When people request this loaf from me, they always ask for the “brown bread”. This recipe merges sourdough with a copycat recipe for the brown bread at The Cheesecake Factory. This is a wet dough, but the result is amazing. This is definitely my favorite bread recipe of all time (so far!)

Sourdough Brown Bread

Sourdough Brown Bread

Yield: 2 loaves
Author: Michelle's Lane
Prep time: 1 H & 30 MCook time: 42 MinInactive time: 14 HourTotal time: 16 H & 12 M

This is a Cheesecake Factory brown bread knockoff recipe with a sourdough twist.

Ingredients

Ingredients
  • 1000 grams of wheat berries (I often use 50% khorasan & 50% einkorn)
  • 700 grams warm, filtered water
  • 200 grams active sourdough starter
  • 95 grams molasses
  • 80 grams honey
  • 2 tablespoons cocoa powder
  • 1 tablespoon instant espresso powder
  • 20 grams salt

Instructions

  1. Mix water and sourdough starter together then add in the fresh milled flour.
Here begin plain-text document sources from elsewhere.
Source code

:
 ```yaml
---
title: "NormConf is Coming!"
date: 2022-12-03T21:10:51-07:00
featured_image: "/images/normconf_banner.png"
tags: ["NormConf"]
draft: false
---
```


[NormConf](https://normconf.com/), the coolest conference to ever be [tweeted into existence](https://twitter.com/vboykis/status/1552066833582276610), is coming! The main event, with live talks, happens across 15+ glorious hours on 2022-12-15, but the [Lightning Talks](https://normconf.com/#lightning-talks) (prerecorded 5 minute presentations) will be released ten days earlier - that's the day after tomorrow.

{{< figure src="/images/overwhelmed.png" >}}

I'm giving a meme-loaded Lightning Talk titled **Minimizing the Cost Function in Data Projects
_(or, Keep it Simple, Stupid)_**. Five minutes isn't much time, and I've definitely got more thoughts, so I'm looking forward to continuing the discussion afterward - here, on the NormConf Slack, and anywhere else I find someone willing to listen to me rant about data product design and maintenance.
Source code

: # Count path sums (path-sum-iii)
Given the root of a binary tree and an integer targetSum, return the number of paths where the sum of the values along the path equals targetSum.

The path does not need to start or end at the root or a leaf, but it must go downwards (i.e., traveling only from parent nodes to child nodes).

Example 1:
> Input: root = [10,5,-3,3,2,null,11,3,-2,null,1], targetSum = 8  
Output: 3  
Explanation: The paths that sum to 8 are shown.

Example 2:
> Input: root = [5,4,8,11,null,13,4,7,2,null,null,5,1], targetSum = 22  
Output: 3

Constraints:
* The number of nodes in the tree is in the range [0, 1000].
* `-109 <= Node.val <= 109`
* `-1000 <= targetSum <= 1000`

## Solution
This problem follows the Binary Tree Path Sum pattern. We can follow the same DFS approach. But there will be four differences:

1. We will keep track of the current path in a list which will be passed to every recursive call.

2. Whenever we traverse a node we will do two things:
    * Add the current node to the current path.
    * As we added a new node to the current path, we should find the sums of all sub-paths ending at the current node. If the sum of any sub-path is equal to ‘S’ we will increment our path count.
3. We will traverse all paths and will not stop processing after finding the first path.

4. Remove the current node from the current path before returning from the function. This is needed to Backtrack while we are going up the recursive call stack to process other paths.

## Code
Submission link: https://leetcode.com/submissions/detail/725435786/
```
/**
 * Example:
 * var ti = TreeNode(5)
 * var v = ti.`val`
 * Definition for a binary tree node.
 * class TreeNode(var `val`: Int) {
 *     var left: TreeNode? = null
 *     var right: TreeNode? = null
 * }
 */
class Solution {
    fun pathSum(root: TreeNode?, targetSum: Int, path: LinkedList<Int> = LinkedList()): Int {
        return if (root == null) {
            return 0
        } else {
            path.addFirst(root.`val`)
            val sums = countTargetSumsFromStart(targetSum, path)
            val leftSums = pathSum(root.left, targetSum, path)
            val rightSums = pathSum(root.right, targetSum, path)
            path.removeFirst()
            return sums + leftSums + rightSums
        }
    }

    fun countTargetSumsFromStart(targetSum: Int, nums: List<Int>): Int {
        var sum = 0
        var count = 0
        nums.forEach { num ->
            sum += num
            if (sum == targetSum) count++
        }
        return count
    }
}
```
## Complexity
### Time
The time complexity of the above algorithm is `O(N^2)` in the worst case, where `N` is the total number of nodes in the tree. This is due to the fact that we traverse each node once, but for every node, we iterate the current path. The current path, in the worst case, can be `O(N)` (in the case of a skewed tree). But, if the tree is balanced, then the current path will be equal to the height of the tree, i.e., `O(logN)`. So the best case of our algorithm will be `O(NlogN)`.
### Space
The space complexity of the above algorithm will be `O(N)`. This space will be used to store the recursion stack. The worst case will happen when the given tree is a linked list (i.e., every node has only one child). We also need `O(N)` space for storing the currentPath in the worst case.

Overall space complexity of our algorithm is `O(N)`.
Mix until all flour is mixed in. Cover the bowl and let rest for 1 hour.
  2. Add remaining ingredients and mix until well combined. Cover bowl and let rest 10 minutes.
  3. Do 10 minutes of stretch & folds or coil folds then cover and rest for 30 minutes.
  4. Do 1 full minute of stretch & folds or coil folds then cover & rest 30 minutes.
  5. Repeat step 4 three more times then cover the bowl and allow the dough to rest until it has approximately doubled in size and has bubbles forming. This took me 4 hours in a 73°, summer, Texas kitchen. This time will vary according to your location and temperature.
  6. Turn the dough out onto a lightly floured surface. Cut the dough in half in 2 equal sizes.
  7. Shape each piece of dough into a loaf or boule & place upside down into a well floured banneton and cover (I sprinkled rolled oats and flour into the banneton before placing in the dough to achieve the look in the photo).
  8. Allow the dough to proof in the bannetons until it passes the poke test (this takes me 2-3 hours depending on kitchen temperature). Then place the covered bannetons with the dough into the refrigerator for 8-12 hours.
  9. Preheat oven to 475° with either a covered loaf pan or Dutch oven inside. You want your baking dish to be preheated.
  10. Turn one loaf out onto either parchment paper or bread sling. Score the top of the loaf how you want then place into the hot loaf pan or Dutch oven.
  11. Bake at 475° with the lid on for 24 minutes then reduce the temperature to 450° and bake with the lid off for 18 minutes.
  12. Remove the loaf from the baking pan immediately and cool on a wire rack. Repeat the baking process for the second loaf.

Notes

This recipe uses whole, fresh milled flour. You can use white flour for this recipe, but you will need to adjust the amount of water used. Fresh milled flour absorbs more water than white flour. My advice if you use white flour is to initially mix half the volume of water with the sourdough starter, add in the flour, and add the remainder of the water as needed to get a sticky, shaggy dough consistency.